Artur Pilipenko via llvm-dev

2021-Jan-20 22:07 UTC

head link

[llvm-dev] [RFC] Introduce the `!nocapture` metadata and "nocapture_use" operand bundle

On Jan 18, 2021, at 4:09 PM, Johannes Doerfert <johannesdoerfert at
gmail.com<mailto:johannesdoerfert at gmail.com>> wrote:

On 1/12/21 8:41 PM, Artur Pilipenko wrote:
On Jan 11, 2021, at 9:44 PM, Johannes Doerfert<johannesdoerfert at
gmail.com<mailto:johannesdoerfert at gmail.com>>  wrote:

The email formatting is somewhat broken. Might be my client.
I try to answer inline, if I missed something or there is any other problem, let
me know.


On 1/11/21 6:39 PM, Artur Pilipenko wrote:
On Jan 11, 2021, at 3:46 PM, Johannes Doerfert <johannesdoerfert at
gmail.com<mailto:johannesdoerfert at gmail.com><mailto:johannesdoerfert
at gmail.com>> wrote:


On 1/11/21 5:13 PM, Artur Pilipenko wrote:

On Jan 11, 2021, at 2:40 PM, Johannes Doerfert <johannesdoerfert at
gmail.com<mailto:johannesdoerfert at gmail.com><mailto:johannesdoerfert
at gmail.com>> wrote:

Hi Artur,

On 1/11/21 4:25 PM, Artur Pilipenko wrote:
I'm a bit confused with nocapture_use. I guess you need this because without
it BasicAA would assume that the pointer is not accessed by the call at all.
Correct.


 So, as a workaround you introduce a use which implicitly reads and writes.
Correct, for now. We could add "readonly"/"writeonly" etc.
later on.


But this might be a more general problem. For example:

a = new ...
store a, ptr, !nocapture
a' = load ptr
; Now you have 2 pointers to the same object (a' and a ) which BasicAA
considers as no aliasing.
v1 = load a
store 5, a'
v2 = load a

We would happily replace v2 with v1 even though the memory was clobbered by the
store through a’.
Right. But that is not strictly speaking a problem. You can build things with
the annotation
that are nonsensical, though, that is nothing new. Especially if you employ the
annotations
alone you might not find a good use case,
seehttps://reviews.llvm.org/D93189#2485826  .
My concern here is that we miscompile a program which is seemingly correct. None
of the users
of pointer a escape the pointer. So, I assume it should be correct to mark the
store as !nocapture.

It looks like you assume a more restrictive definition for !nocapture. The
proposed lang ref says:
"``!nocapture`` metadata on the instruction tells the optimizer that the
pointer
stored is not captured in the sense that all uses of the pointer are explicitly
marked otherwise”

a) What do you mean by "uses of the pointer” here? Is it uses of the
pointer value stored by the
Annotated instruction? Is it uses of the memory modified by the store?

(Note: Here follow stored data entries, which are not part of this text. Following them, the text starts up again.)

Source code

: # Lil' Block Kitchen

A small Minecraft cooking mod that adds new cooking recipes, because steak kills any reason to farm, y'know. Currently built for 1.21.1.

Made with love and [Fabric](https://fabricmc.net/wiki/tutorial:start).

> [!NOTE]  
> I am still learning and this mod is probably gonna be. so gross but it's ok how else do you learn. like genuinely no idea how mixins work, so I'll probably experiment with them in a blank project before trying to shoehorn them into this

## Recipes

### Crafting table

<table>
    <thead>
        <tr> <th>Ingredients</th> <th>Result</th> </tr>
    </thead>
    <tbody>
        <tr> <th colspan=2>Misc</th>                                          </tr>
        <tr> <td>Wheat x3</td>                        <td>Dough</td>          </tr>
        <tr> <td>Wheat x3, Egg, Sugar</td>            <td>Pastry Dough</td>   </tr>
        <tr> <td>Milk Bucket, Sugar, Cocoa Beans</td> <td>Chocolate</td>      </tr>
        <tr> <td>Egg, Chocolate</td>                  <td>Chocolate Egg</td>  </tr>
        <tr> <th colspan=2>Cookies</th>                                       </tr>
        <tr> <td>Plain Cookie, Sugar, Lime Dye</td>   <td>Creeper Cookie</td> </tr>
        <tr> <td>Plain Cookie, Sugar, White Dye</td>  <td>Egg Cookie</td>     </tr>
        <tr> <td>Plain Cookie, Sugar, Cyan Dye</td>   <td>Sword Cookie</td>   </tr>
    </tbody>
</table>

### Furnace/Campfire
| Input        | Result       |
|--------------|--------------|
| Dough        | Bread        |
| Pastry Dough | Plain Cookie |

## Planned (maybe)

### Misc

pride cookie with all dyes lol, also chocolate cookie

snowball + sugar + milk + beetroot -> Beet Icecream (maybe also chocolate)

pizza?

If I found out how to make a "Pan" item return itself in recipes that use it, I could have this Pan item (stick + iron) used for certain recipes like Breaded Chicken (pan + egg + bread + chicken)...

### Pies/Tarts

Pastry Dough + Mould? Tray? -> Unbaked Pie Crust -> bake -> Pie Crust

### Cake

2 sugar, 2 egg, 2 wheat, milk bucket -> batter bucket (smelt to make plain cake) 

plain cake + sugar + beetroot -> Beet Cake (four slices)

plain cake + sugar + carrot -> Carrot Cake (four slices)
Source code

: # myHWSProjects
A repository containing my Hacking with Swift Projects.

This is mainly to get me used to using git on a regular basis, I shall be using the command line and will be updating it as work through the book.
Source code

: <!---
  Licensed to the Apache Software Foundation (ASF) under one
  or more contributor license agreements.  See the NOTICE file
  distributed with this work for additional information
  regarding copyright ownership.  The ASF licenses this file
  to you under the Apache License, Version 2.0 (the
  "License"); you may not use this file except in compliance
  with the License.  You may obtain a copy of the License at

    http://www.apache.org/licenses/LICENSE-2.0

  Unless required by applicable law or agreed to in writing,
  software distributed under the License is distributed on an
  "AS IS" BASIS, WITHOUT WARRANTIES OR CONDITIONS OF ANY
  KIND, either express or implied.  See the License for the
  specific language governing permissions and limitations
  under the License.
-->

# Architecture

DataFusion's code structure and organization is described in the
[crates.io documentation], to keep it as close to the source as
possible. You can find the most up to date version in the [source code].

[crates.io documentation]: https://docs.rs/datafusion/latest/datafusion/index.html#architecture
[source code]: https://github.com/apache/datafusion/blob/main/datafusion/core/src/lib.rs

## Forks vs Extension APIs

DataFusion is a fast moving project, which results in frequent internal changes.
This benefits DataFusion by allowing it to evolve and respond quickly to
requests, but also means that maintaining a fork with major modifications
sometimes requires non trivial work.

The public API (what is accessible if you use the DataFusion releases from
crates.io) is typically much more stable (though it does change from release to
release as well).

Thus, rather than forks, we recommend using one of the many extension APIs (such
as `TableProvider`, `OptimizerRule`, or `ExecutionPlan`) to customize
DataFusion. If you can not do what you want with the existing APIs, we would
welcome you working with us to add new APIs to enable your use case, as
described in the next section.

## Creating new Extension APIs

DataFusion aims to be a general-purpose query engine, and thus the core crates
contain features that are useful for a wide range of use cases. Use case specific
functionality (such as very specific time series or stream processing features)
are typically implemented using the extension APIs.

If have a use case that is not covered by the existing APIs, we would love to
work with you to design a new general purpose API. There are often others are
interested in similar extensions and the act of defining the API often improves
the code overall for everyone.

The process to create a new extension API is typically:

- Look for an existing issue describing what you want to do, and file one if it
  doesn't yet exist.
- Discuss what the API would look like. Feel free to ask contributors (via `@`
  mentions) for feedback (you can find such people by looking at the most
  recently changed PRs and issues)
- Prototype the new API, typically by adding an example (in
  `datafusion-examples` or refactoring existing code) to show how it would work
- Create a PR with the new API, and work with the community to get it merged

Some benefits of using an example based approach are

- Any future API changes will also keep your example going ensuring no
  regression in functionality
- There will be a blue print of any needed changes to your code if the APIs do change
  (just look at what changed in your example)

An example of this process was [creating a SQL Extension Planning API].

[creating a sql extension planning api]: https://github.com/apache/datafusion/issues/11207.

It is uses of the stored pointer. So if you never load the pointer from the
location
you stored it using `!nocapture`, there are no uses and "all uses" are
explicitly
marked. If you do load it, you should make sure the use is "explicitly
marked otherwise"
because you do not get a "dependence edge" from the `store %a %ptr
!nocapture` to `%a' = load %ptr`.
In your example, that explicit use is missing. So you load `ptr` but that
instruction is
not annotated with an explicit use of `a`. Now, this could actually be OK,
depending on the use,
but unlikely what you want.

If we would have operand bundles on loads you could do: `%a' = load %ptr
["nocapture_use"(%a)]`,
which would correspond to the intended use `call @f(%ptr)
["nocapture_use"(%a)]`. That way you would
be able to communicate `%a` through memory (here `%ptr`) without causing it to
be captured.
(This assumes you ensured `%a'` is not captured.)

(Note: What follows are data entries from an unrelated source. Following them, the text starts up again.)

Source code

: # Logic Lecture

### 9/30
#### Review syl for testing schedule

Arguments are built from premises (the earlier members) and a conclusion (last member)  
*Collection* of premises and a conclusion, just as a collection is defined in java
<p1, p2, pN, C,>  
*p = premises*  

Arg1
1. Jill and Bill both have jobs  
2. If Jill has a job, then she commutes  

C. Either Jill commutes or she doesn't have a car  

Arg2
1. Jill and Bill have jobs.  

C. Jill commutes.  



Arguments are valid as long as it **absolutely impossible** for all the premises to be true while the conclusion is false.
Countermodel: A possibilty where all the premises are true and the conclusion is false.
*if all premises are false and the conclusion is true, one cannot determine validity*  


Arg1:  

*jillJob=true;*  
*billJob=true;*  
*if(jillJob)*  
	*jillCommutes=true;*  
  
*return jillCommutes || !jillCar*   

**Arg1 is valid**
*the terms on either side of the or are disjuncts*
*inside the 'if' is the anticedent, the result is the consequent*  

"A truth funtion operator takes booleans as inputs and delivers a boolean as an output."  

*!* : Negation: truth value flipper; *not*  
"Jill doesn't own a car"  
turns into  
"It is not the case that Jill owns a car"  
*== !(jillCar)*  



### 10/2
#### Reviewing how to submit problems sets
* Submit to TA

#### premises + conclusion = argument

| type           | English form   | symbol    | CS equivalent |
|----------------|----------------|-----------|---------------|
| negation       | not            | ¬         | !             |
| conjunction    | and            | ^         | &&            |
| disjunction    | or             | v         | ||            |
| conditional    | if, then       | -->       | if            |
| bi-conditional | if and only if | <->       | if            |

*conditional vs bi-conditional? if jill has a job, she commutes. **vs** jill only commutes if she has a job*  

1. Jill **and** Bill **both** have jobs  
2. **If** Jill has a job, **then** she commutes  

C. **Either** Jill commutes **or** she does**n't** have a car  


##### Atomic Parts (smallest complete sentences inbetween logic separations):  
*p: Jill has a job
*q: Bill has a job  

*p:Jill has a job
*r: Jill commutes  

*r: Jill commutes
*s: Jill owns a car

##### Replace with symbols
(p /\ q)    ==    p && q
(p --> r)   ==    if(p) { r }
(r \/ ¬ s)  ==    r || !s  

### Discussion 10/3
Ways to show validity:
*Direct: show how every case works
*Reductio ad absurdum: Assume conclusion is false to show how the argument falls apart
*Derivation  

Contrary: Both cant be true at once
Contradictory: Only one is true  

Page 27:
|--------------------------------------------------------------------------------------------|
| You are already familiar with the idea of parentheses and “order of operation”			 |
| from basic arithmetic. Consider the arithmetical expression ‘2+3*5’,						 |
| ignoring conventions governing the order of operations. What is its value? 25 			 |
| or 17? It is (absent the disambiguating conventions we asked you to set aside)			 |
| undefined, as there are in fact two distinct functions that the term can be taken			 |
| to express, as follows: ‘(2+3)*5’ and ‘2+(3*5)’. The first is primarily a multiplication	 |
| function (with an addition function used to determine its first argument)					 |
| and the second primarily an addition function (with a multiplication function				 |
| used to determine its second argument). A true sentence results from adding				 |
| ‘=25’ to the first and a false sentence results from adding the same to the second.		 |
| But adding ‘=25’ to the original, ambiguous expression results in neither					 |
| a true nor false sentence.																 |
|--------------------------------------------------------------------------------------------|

I think we could require `!nocapture` to be used with "nocapture_use"
but I resisted so far
as it would be more complex.
On the other hand, it would make it clear that usage of only one of them is, so
far,
discouraged since it can easily lead to unexpected results.
So, basically every use of the value loaded from memory which was previously
stored to as !nocapture
needs to have an annotation indicating that this is an alias of the original
pointer.
Not necessarily an alias but a use of the original pointer. More below.
In general case we might have a pointer which is not the original pointer but an
alias for it.

E.g. a select between the original pointer and some other value:
a = new ...
store a, ptr, !nocapture
a' = load ptr
s = select c, a', some other ptr
v1 = load s

Or a derived pointer based off the original pointer:
a = new ...
store a, ptr, !nocapture
a' = load ptr
gep = gep a', offset
v1 = load get
Do we need to annotate things like geps/bitcasts?

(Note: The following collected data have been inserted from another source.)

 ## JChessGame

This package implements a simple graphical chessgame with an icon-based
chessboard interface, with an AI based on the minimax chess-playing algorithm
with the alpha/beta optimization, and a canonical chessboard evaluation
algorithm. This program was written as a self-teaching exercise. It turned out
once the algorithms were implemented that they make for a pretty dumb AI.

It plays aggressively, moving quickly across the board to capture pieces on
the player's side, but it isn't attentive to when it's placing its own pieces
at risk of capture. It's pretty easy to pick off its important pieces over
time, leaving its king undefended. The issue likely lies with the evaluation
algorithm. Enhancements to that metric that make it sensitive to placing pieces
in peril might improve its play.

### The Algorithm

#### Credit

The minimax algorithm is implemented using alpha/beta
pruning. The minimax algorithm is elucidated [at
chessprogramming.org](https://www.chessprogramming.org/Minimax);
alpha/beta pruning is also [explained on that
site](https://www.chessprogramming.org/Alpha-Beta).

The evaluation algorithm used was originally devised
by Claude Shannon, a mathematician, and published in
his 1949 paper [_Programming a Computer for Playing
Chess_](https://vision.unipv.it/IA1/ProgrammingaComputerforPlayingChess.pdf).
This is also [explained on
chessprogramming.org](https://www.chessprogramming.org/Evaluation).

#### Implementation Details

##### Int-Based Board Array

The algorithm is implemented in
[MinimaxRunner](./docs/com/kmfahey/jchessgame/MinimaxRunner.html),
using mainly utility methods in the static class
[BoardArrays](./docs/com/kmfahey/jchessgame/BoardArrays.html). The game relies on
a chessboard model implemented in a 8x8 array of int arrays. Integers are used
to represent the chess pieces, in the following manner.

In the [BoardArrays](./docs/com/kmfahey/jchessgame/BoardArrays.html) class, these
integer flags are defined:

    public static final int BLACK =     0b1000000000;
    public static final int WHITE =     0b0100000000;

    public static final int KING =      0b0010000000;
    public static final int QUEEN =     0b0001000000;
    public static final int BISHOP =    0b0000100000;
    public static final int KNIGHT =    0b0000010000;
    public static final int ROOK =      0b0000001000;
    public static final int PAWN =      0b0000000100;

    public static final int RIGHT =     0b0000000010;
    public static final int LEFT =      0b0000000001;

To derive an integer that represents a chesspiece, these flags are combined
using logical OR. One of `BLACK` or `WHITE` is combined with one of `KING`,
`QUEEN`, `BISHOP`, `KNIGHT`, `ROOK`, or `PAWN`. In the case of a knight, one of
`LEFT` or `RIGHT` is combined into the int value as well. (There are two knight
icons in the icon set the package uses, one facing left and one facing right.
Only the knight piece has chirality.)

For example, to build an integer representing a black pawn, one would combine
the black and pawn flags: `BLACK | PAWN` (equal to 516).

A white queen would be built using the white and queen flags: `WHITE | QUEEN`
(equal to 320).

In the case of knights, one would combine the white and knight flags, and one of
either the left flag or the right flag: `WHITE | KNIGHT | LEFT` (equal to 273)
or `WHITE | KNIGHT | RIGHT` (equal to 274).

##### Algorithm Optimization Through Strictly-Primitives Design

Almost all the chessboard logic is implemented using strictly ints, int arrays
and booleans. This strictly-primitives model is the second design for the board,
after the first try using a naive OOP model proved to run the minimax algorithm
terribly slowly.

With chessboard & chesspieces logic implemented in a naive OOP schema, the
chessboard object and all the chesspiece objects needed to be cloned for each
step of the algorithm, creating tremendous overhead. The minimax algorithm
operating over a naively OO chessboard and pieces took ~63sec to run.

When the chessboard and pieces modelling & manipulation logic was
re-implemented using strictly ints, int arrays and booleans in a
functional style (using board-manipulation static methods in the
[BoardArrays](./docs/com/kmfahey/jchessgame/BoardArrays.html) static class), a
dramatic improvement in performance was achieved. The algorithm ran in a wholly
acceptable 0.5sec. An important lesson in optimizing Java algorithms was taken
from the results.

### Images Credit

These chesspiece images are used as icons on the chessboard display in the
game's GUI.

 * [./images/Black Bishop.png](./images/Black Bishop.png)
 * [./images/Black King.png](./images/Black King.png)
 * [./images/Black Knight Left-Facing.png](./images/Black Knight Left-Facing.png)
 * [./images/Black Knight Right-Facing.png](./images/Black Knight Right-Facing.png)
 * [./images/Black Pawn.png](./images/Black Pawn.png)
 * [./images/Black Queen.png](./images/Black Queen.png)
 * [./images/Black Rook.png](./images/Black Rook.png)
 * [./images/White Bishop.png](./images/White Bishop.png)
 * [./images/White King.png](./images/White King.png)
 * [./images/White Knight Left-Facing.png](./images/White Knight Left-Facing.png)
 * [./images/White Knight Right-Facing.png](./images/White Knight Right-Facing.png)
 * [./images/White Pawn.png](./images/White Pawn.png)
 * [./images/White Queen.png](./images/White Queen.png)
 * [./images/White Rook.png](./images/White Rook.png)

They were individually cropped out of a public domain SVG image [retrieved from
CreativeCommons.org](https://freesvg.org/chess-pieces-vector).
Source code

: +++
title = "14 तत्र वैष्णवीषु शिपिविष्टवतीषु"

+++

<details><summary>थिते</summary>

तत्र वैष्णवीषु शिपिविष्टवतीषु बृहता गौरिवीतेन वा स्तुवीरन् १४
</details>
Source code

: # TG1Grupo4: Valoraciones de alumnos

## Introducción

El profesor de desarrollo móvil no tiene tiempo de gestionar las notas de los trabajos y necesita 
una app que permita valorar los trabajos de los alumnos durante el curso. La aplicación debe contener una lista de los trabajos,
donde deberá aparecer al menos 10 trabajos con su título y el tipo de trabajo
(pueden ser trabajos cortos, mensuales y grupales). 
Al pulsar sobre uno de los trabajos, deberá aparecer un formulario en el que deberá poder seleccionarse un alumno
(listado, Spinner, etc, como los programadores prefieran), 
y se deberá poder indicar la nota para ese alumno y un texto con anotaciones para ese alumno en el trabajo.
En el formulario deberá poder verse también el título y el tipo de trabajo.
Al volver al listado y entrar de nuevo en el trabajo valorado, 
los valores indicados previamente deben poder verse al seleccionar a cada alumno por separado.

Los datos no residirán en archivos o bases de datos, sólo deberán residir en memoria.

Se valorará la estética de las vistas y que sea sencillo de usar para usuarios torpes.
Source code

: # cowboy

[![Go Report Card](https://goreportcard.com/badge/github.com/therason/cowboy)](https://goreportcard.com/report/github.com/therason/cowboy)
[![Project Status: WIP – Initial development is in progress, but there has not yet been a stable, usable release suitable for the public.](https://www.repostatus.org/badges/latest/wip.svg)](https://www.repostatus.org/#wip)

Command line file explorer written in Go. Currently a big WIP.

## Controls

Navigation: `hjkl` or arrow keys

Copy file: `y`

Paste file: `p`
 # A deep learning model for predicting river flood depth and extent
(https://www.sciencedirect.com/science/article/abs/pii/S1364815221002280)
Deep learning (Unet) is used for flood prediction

What if the use is a phi or a select?
a = new ...
store a, ptr, !nocapture
a' = load ptr
s = select c, a', some other ptr ; do we annotate the select?
v1 = load s ; or this load?

It looks like currently we don’t have the means to annotate the uses of the
loaded value. We might
need to prohibit loads of !nocapture-stored values altogether (if this is a load
in the same function as
the nocapture store).
Right, we could do that.


b) Does the example above violate this statement somehow?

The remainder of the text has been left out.